E. The Supranova Model

Vietri and Stella [426] suggested that GRBs take place when a "supermassive" (or supramassive as Vietri and Stella [426] call it) neutron star (namely a neutron star that is above the maximal cold nonrotating neutron star mass) collapses to a black hole. The collapse can take place because the neutron star losses angular momentum via a pulsar wind and it looses the extra support of the centrifugal force. Alternatively the supramassive neutron star can simply cool and become unstable if rotation alone is not enough to support it. The neutron star could also become over massive and collapse if it accretes slowly matter from a surrounding accretion disk [427]. In this latter case the time delay from the SN could be very large and the SNR will not play any role in the GRB or its afterglow.
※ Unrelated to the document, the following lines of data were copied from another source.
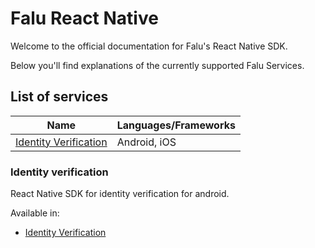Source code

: # Falu React Native

Welcome to the official documentation for Falu's React Native SDK.

Below you'll find explanations of the currently supported Falu Services.

## List of services

|Name|Languages/Frameworks|
|--|--|
|[Identity Verification](#identity-verification)|Android, iOS|

### Identity verification

React Native SDK for identity verification for android.

Available in:

- [Identity Verification](./packages/identity/README.md)
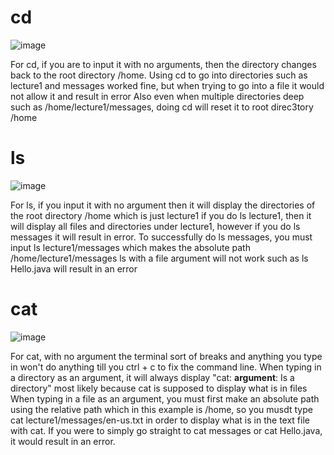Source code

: # cd
![image](https://github.com/nathantruong0205/cse15l-lab-reports/assets/108157832/e1f4a58c-2399-4406-874e-28ac92569091)

For cd, if you are to input it with no arguments, then the directory changes back to the root directory /home.
Using cd to go into directories such as lecture1 and messages worked fine, but when trying to go into a file it would not allow it and result in error
Also even when multiple directories deep such as /home/lecture1/messages, doing cd will reset it to root direc3tory /home


# ls
![image](https://github.com/nathantruong0205/cse15l-lab-reports/assets/108157832/84b441f5-2adc-4b20-bc56-33458525a5f2)

For ls, if you input it with no argument then it will display the directories of the root directory /home which is just lecture1
if you do ls lecture1, then it will display all files and directories under lecture1, however if you do ls messages it will result in error. To successfully do ls messages, you must input ls lecture1/messages which makes the absolute path /home/lecture1/messages
ls with a file argument will not work such as ls Hello.java will result in an error 


# cat
![image](https://github.com/nathantruong0205/cse15l-lab-reports/assets/108157832/51e0b8ae-4a3e-45da-aeed-3fc9475d5d90)

For cat, with no argument the terminal sort of breaks and anything you type in won't do anything till you ctrl + c to fix the command line.
When typing in a directory as an argument, it will always display "cat: **argument**: Is a directory" most likely because cat is supposed to display what is in files
When typing in a file as an argument, you must first make an absolute path using the relative path which in this example is /home, so you musdt type cat lecture1/messages/en-us.txt in order to display what is in the text file with cat. If you were to simply go straight to cat messages or cat Hello.java, it would result in an error. 
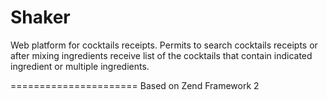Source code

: Shaker
=======================
Web platform for cocktails receipts.
Permits to search cocktails receipts or after mixing ingredients receive list of the cocktails that contain indicated ingredient or multiple ingredients.

======================
Based on Zend Framework 2
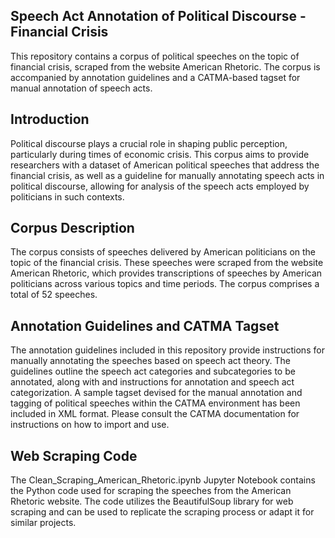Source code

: ## Speech Act Annotation of Political Discourse - Financial Crisis
This repository contains a corpus of political speeches on the topic of financial crisis, scraped from the website American Rhetoric. The corpus is accompanied by annotation guidelines and a CATMA-based tagset for manual annotation of speech acts.

## Introduction
Political discourse plays a crucial role in shaping public perception, particularly during times of economic crisis. This corpus aims to provide researchers with a dataset of American political speeches that address the financial crisis, as well as a guideline for manually annotating speech acts in political discourse, allowing for analysis of the speech acts employed by politicians in such contexts.

## Corpus Description
The corpus consists of speeches delivered by American politicians on the topic of the financial crisis. These speeches were scraped from the website American Rhetoric, which provides transcriptions of speeches by American politicians across various topics and time periods. The corpus comprises a total of 52 speeches.

## Annotation Guidelines and CATMA Tagset
The annotation guidelines included in this repository provide instructions for manually annotating the speeches based on speech act theory. The guidelines outline the speech act categories and subcategories to be annotated, along with and instructions for annotation and speech act categorization. A sample tagset devised for the manual annotation and tagging of political speeches within the CATMA environment has been included in XML format. Please consult the CATMA documentation for instructions on how to import and use.

## Web Scraping Code
The Clean_Scraping_American_Rhetoric.ipynb Jupyter Notebook contains the Python code used for scraping the speeches from the American Rhetoric website. The code utilizes the BeautifulSoup library for web scraping and can be used to replicate the scraping process or adapt it for similar projects.
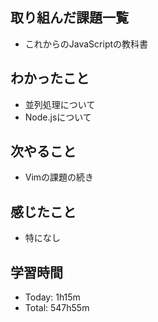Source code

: ## 取り組んだ課題一覧
- これからのJavaScriptの教科書
## わかったこと
- 並列処理について
- Node.jsについて
## 次やること
- Vimの課題の続き
## 感じたこと
- 特になし
## 学習時間
- Today: 1h15m
- Total: 547h55m
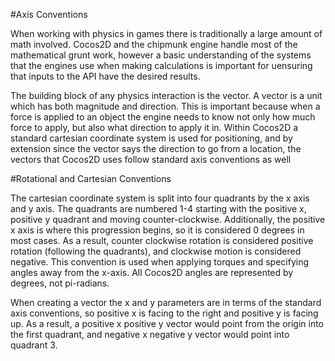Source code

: #Axis Conventions

When working with physics in games there is traditionally a large amount of math involved.  Cocos2D and the chipmunk engine handle most of the mathematical grunt work, however a basic understanding of the systems that the engines use when making calculations is important for uensuring that inputs to the API have the desired results.

The building block of any physics interaction is the vector.  A vector is a unit which has both magnitude and direction.  This is important because when a force is applied to an object the engine needs to know not only how much force to apply, but also what direction to apply it in.  Within Cocos2D a standard cartesian coordinate system is used for positioning, and by extension since the vector says the direction to go from a location, the vectors that Cocos2D uses follow standard axis conventions as well

#Rotational and Cartesian Conventions

The cartesian coordinate system is split into four quadrants by the x axis and y axis.  The quadrants are numbered 1-4 starting with the positive x, positive y quadrant and moving counter-clockwise.  Additionally, the positive x axis is where this progression begins, so it is considered 0 degrees in most cases.  As a result, counter clockwise rotation is considered positive rotation (following the quadrants), and clockwise motion is considered negative.  This convention is used when applying torques and specifying angles away from the x-axis.  All Cocos2D angles are represented by degrees, not pi-radians.

When creating a vector the x and y parameters are in terms of the standard axis conventions, so positive x is facing to the right and positive y is facing up.  As a result, a positive x positive y vector would point from the origin into the first quadrant, and negative x negative y vector would point into quadrant 3.
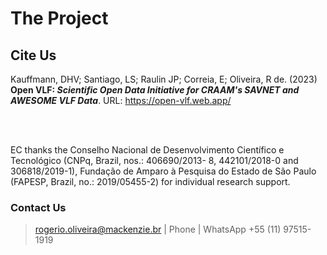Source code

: # The Project

## Cite Us

Kauffmann, DHV; Santiago, LS; Raulin JP; Correia, E; Oliveira, R de. (2023) **Open
VLF: *Scientific Open Data Initiative for CRAAM's SAVNET and AWESOME VLF Data***. URL: https://open-vlf.web.app/

<br>
<br>

EC thanks the Conselho Nacional de Desenvolvimento
Científico e Tecnológico (CNPq, Brazil, nos.: 406690/2013-
8, 442101/2018-0 and 306818/2019-1), Fundação de
Amparo à Pesquisa do Estado de São Paulo (FAPESP,
Brazil, no.: 2019/05455-2) for individual research support.

### Contact Us

> rogerio.oliveira@mackenzie.br | Phone | WhatsApp +55 (11) 97515-1919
The Supranova model is a two step event. First, there is a supernova, which may be more energetic than an average one, in which the supermassive neutron star forms. Then a few weeks or months later this neutron star collapses producing the GRB. While both the Supranova and the Collapsar (or hypernova) events are associated with Supernovae or Supernovae like event the details of the model are very different. First, while in the Collapsar model one expect a supernova bump on the afterglow light curve, such a bump is not expected in the Supranova model unless the time delay is a few days. On the other hand while it is not clear in the Collapsar model how does the Fe needed for the Fe X-ray lines reach the implied large distances form the center, it is obvious in this model, as the supernova shell was ejected to space several month before the GRB. As mentioned earlier (see Section IIC4) the association of GRB 030329 with SN 2003dh [167, 395] is incompatible with the Supranova model. Proponents of this model, argue however, that there might be a distribution of delay times between the first and second collapses.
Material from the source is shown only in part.